Research note · AI operations

Public probe triage checklist

Small public websites receive automated requests for paths such as /.env, /.git/config, /server-status and API endpoints. Most probes are noise, but a daily operator still needs a calm, repeatable way to decide whether action is required.

1. Classify the request

  • Known public page: expected URL, should return 200 and match the intended content type.
  • Discovery endpoint: robots.txt, sitemap.xml, favicon.ico and security.txt; these should be deliberate.
  • Sensitive-path probe: environment files, git metadata, admin panels, debug consoles and server-status paths.
  • Unknown API probe: GraphQL, REST catalog, login actions or framework-specific routes not used by the site.

2. Confirm exposure, not just traffic

  • Check the HTTP status and bytes returned; a 404 with no sensitive payload is usually not an incident.
  • Use a direct local file check before changing web rules: confirm whether the requested path exists in the document root.
  • Review whether the response leaks server paths, stack traces, credentials, tokens or private repository content.
  • Do not probe third-party systems, retaliate, or run intrusive scans; keep verification limited to the owned domain.

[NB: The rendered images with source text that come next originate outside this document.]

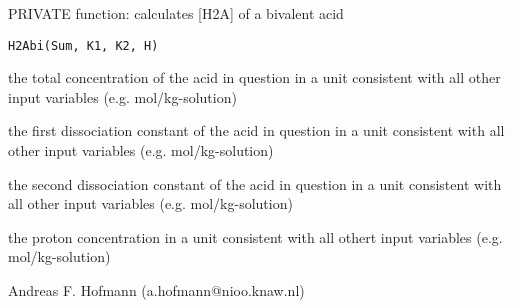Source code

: \documentclass{article}
\begin{document}
\begin{Description}\relax
PRIVATE function: calculates [H2A] of a bivalent acid
\end{Description}
\begin{Usage}
\begin{verbatim}H2Abi(Sum, K1, K2, H)\end{verbatim}
\end{Usage}
\begin{Arguments}
\begin{ldescription}
\item[\code{Sum }] the total concentration of the acid in question in a unit consistent with all other input variables (e.g. mol/kg-solution)
\item[\code{K1 }] the first dissociation constant of the acid in question in a unit consistent with all other input variables (e.g. mol/kg-solution)
\item[\code{K2 }] the second dissociation constant of the acid in question in a unit consistent with all other input variables (e.g. mol/kg-solution)
\item[\code{H }] the proton concentration in a unit consistent with all othert input variables (e.g. mol/kg-solution)
\end{ldescription}
\end{Arguments}
\begin{Author}\relax
Andreas F. Hofmann (a.hofmann@nioo.knaw.nl)
\end{Author}
\end{document}
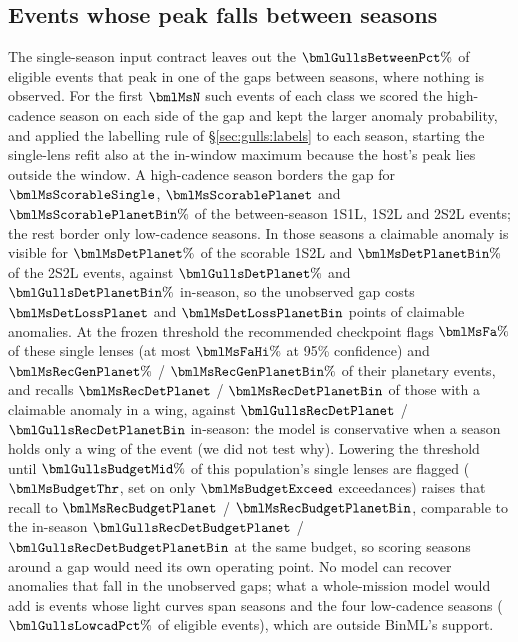 \subsection{Events whose peak falls between seasons}\label{sec:gulls:seasons}

The single-season input contract leaves out the $\bmlGullsBetweenPct\%$ of eligible events that peak in
one of the gaps between seasons, where nothing is observed. For the first $\bmlMsN$ such events of each
class we scored the high-cadence season on each side of the gap and kept the larger anomaly probability,
and applied the labelling rule of \S\ref{sec:gulls:labels} to each season, starting the single-lens refit
also at the in-window maximum because the host's peak lies outside the window. A high-cadence season
borders the gap for $\bmlMsScorableSingle$, $\bmlMsScorablePlanet$ and $\bmlMsScorablePlanetBin\%$ of the
between-season 1S1L, 1S2L and 2S2L events; the rest border only low-cadence seasons. In those seasons a
claimable anomaly is visible for $\bmlMsDetPlanet\%$ of the scorable 1S2L and $\bmlMsDetPlanetBin\%$ of the
2S2L events, against $\bmlGullsDetPlanet\%$ and $\bmlGullsDetPlanetBin\%$ in-season, so the unobserved gap
costs $\bmlMsDetLossPlanet$ and $\bmlMsDetLossPlanetBin$ points of claimable anomalies. At the frozen threshold
the recommended checkpoint flags $\bmlMsFa\%$ of these single lenses (at most $\bmlMsFaHi\%$ at 95\%
confidence) and $\bmlMsRecGenPlanet\%$ / $\bmlMsRecGenPlanetBin\%$ of their planetary events, and recalls
$\bmlMsRecDetPlanet$ / $\bmlMsRecDetPlanetBin$ of those with a claimable anomaly in a wing, against
$\bmlGullsRecDetPlanet$ / $\bmlGullsRecDetPlanetBin$ in-season: the model is conservative when a season
holds only a wing of the event (we did not test why). Lowering the threshold until $\bmlGullsBudgetMid\%$ of this population's single lenses
are flagged ($\bmlMsBudgetThr$, set on only $\bmlMsBudgetExceed$ exceedances) raises that recall to
$\bmlMsRecBudgetPlanet$ / $\bmlMsRecBudgetPlanetBin$, comparable to the in-season $\bmlGullsRecDetBudgetPlanet$ /
$\bmlGullsRecDetBudgetPlanetBin$ at the same budget, so scoring seasons around a gap would need its own
operating point. No model can recover anomalies that fall in the unobserved gaps; what a whole-mission
model would add is events whose light curves span seasons and the four low-cadence seasons
($\bmlGullsLowcadPct\%$ of eligible events), which are outside BinML's support.

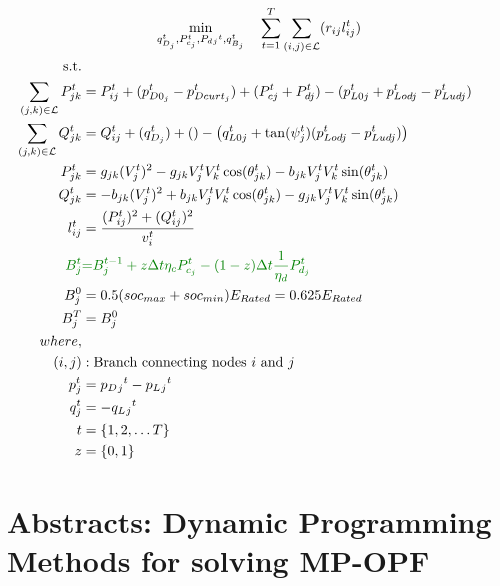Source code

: \begin{gather}
    \min_{q_{D_j}^t,
	P_{c_j}^t, P_d{_j}^t, q_{B_j}^t} \quad
	\sum_{t = 1}^{T} \sum_{(i, j) \in \mathcal{L}} (r_{ij}l_{ij}^t) \\
	\begin{align}
		\text{s.t.} & {}\nonumber \\
		{ \sum_{(j, k) \in \mathcal{L}} P^t_{jk} } &= {P_{ij}^t  + (p^t_{D0_j} - p^t_{Dcurt_j} ) + (P^t_{cj} + P^t_{dj}) - (p^t_{L0j} + p^t_{Lodj} - p^t_{Ludj} ) } && \\
		{ \sum_{(j, k) \in \mathcal{L}} Q^t_{jk} } &= {Q_{ij}^t  + (q^t_{D_j}) + () - \left(q^t_{L0j} + \tan(\psi^t_j)(p^t_{Lodj} - p^t_{Ludj}) \right) } && \\
		{P^t_{jk}} &= { g_{jk} (V^t_j)^2 - g_{jk} V^t_j V^t_k \cos(\theta^t_{jk}) - b_{jk} V^t_j V^t_k \sin(\theta^t_{jk}) } && \\
		{Q^t_{jk}} &= { -b_{jk} (V^t_j)^2 + b_{jk} V^t_j V^t_k \cos(\theta^t_{jk}) - g_{jk} V^t_j V^t_k \sin(\theta^t_{jk}) } && \\
		{l_{ij}^t} & = {\frac{(P_{ij}^{t})^2 + (Q_{ij}^{t})^2}{v_i^t}} \\
		{\color{darkgreen}{ B_{j}^{t} }} &\color{darkgreen}{=} { \color{darkgreen}{ B_{j}^{t-1} + z \Delta t  \eta_c P_{c_j}^t - (1-z) \Delta t\frac{1}{\eta_d} P_{d_j}^t } } \\
		{ B_{j}^{0} } &= { 0.5(soc_{max}+soc_{min})E_{Rated} = 0.625E_{Rated}} \\
		{ B_{j}^{T} } &= { B_{j}^{0}} \\
		{where,} & {} \\
		{(i, j)} &: {\text{Branch connecting nodes $i$ and $j$}} \\
		{p_j^t} &= {p_D{_j}^t - p_L{_j}^t} \\
		{q_j^t} &= {-q_L{_j}^t} \\
		{t} &= {\{1, 2, \ldots T\}} \\
		{z} &= {\{0, 1\}}
	\end{align}
\end{gather}

\chapter{Abstracts: Dynamic Programming Methods for solving MP-OPF}

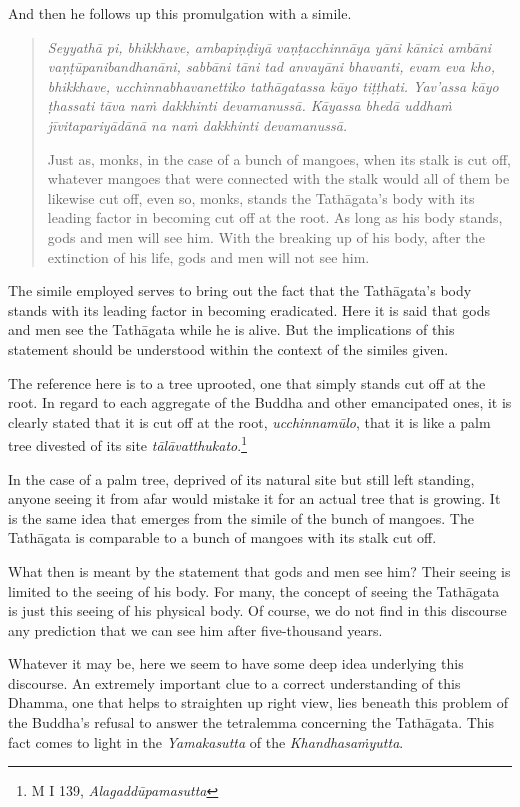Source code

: And then he follows up this promulgation with a simile.

\begin{quote}
\emph{Seyyathā pi, bhikkhave, ambapiṇḍiyā vaṇṭacchinnāya yāni kānici ambāni vaṇṭūpanibandhanāni, sabbāni tāni tad anvayāni bhavanti, evam eva kho, bhikkhave, ucchinnabhavanettiko tathāgatassa kāyo tiṭṭhati. Yav'assa kāyo ṭhassati tāva naṁ dakkhinti devamanussā. Kāyassa bhedā uddhaṁ jīvitapariyādānā na naṁ dakkhinti devamanussā.}

Just as, monks, in the case of a bunch of mangoes, when its stalk is cut off, whatever mangoes that were connected with the stalk would all of them be likewise cut off, even so, monks, stands the Tathāgata's body with its leading factor in becoming cut off at the root. As long as his body stands, gods and men will see him. With the breaking up of his body, after the extinction of his life, gods and men will not see him.
\end{quote}

The simile employed serves to bring out the fact that the Tathāgata's body stands with its leading factor in becoming eradicated. Here it is said that gods and men see the Tathāgata while he is alive. But the implications of this statement should be understood within the context of the similes given.

The reference here is to a tree uprooted, one that simply stands cut off at the root. In regard to each aggregate of the Buddha and other emancipated ones, it is clearly stated that it is cut off at the root, \emph{ucchinnamūlo}, that it is like a palm tree divested of its site \emph{tālāvatthukato}.\footnote{M I 139, \emph{Alagaddūpamasutta}}

In the case of a palm tree, deprived of its natural site but still left standing, anyone seeing it from afar would mistake it for an actual tree that is growing. It is the same idea that emerges from the simile of the bunch of mangoes. The Tathāgata is comparable to a bunch of mangoes with its stalk cut off.

What then is meant by the statement that gods and men see him? Their seeing is limited to the seeing of his body. For many, the concept of seeing the Tathāgata is just this seeing of his physical body. Of course, we do not find in this discourse any prediction that we can see him after five-thousand years.

Whatever it may be, here we seem to have some deep idea underlying this discourse. An extremely important clue to a correct understanding of this Dhamma, one that helps to straighten up right view, lies beneath this problem of the Buddha's refusal to answer the tetralemma concerning the Tathāgata. This fact comes to light in the \emph{Yamakasutta} of the \emph{Khandhasaṁyutta}.

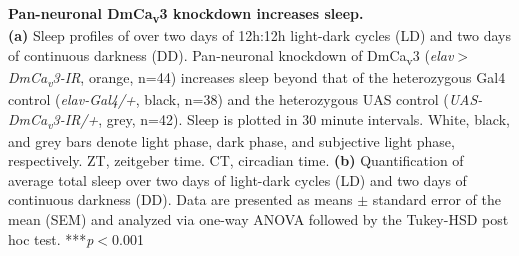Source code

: \label{fig:5}
\textbf{Pan-neuronal DmCa\textsubscript{v}3 knockdown increases sleep.}
\\
\textbf{(a)} Sleep profiles of over two days of 12h:12h light-dark cycles (LD) and two days of continuous darkness (DD). Pan-neuronal knockdown of DmCa\textsubscript{v}3 (\emph{elav$>$DmCa\textsubscript{v}3-IR}, orange, n=44) increases sleep beyond that of the heterozygous Gal4 control (\emph{elav-Gal4/+}, black, n=38) and the heterozygous UAS control (\emph{UAS-DmCa\textsubscript{v}3-IR/+}, grey, n=42).
Sleep is plotted in 30 minute intervals.
White, black, and grey bars denote light phase, dark phase, and subjective light phase, respectively.
ZT, zeitgeber time.
CT, circadian time.
\textbf{(b)} Quantification of average total sleep over two days of light-dark cycles (LD) and two days of continuous darkness (DD).
Data are presented as means $\pm$ standard error of the mean (SEM) and analyzed via one-way ANOVA followed by the Tukey-HSD post hoc test.
***\emph{p}$<$0.001
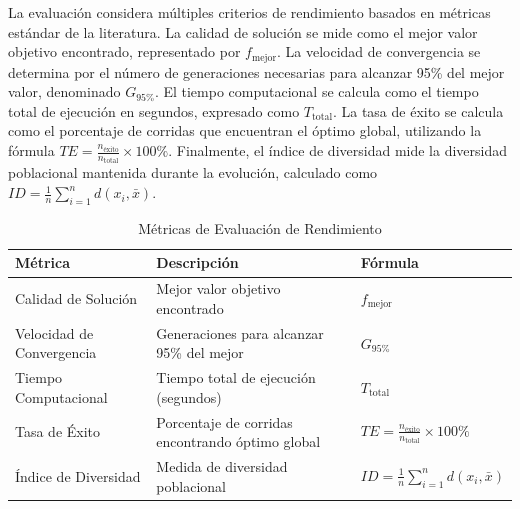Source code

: \documentclass[10pt,a4paper]{article}
\begin{document}
La evaluación considera múltiples criterios de rendimiento basados en métricas estándar de la literatura. La calidad de solución se mide como el mejor valor objetivo encontrado, representado por $f_{\text{mejor}}$. La velocidad de convergencia se determina por el número de generaciones necesarias para alcanzar 95\% del mejor valor, denominado $G_{95\%}$. El tiempo computacional se calcula como el tiempo total de ejecución en segundos, expresado como $T_{\text{total}}$. La tasa de éxito se calcula como el porcentaje de corridas que encuentran el óptimo global, utilizando la fórmula $TE = \frac{n_{\text{éxito}}}{n_{\text{total}}} \times 100\%$. Finalmente, el índice de diversidad mide la diversidad poblacional mantenida durante la evolución, calculado como $ID = \frac{1}{n}\sum_{i=1}^{n}d(x_i, \bar{x})$.

\begin{table}[H]
\centering
\caption{Métricas de Evaluación de Rendimiento}
\begin{tabular}{@{}lll@{}}
\toprule
\textbf{Métrica} & \textbf{Descripción} & \textbf{Fórmula} \\
\midrule
Calidad de Solución & Mejor valor objetivo encontrado & $f_{\text{mejor}}$ \\
Velocidad de Convergencia & Generaciones para alcanzar 95\% del mejor & $G_{95\%}$ \\
Tiempo Computacional & Tiempo total de ejecución (segundos) & $T_{\text{total}}$ \\
Tasa de Éxito & Porcentaje de corridas encontrando óptimo global & $TE = \frac{n_{\text{éxito}}}{n_{\text{total}}} \times 100\%$ \\
Índice de Diversidad & Medida de diversidad poblacional & $ID = \frac{1}{n}\sum_{i=1}^{n}d(x_i, \bar{x})$ \\
\bottomrule
\end{tabular}
\label{tab:metrics}
\end{table}
\end{document}
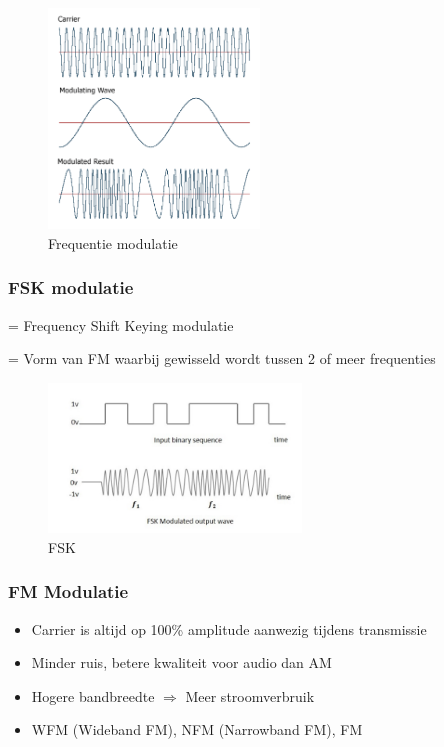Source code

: \documentclass{article}
\begin{document}
\begin{figure}[H]
    \centering
    \includegraphics[width=0.5\textwidth]{Screenshot_20200302_121335.png}
    \caption{Frequentie modulatie}
\end{figure}

\subsubsection{FSK modulatie}
= Frequency Shift Keying modulatie

= Vorm van FM waarbij gewisseld wordt tussen 2 of meer frequenties

\begin{figure}[H]
    \centering
    \includegraphics[width=0.6\textwidth]{Screenshot_20200302_121458.png}
    \caption{FSK}
\end{figure}

\subsubsection{FM Modulatie}
\begin{itemize}
    \item Carrier is altijd op 100\% amplitude aanwezig tijdens transmissie
    \item Minder ruis, betere kwaliteit voor audio dan AM
    \item Hogere bandbreedte $\Rightarrow$ Meer stroomverbruik
    \item WFM (Wideband FM), NFM (Narrowband FM), FM
\end{itemize}
\end{document}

3. Default white-hat response ladder

  1. No exposure: record the pattern in the public or private operations log, then continue normal site evolution.
  2. Missing but expected asset: publish the safe asset if useful, such as favicon.ico or security.txt.
  3. Repeated noisy probes: consider rate limiting or access-log summaries, but avoid blocking normal crawlers without evidence.
  4. Real leakage: remove the exposed file, rotate affected secrets, add a server rule to deny the path, and document the fix.
  5. Search visibility opportunity: turn recurring operational lessons into a public note or checklist when it can help legitimate site owners.

Daily operator checklist

Today's log sample reviewed: yes / no
Core URLs healthy: yes / no
Top unexpected paths: ___________________________
Any sensitive file exists in web root: yes / no
Any 200 response on sensitive path: yes / no
Action taken: note / asset / rule / content / none
Next review trigger: ____________________________

Why this matters for autonomous sites

An autonomous site should not panic over every scanner request, and it should not ignore logs either. The useful middle path is evidence-based: verify owned surfaces, fix actual exposure, then convert repeatable lessons into documentation that improves the site.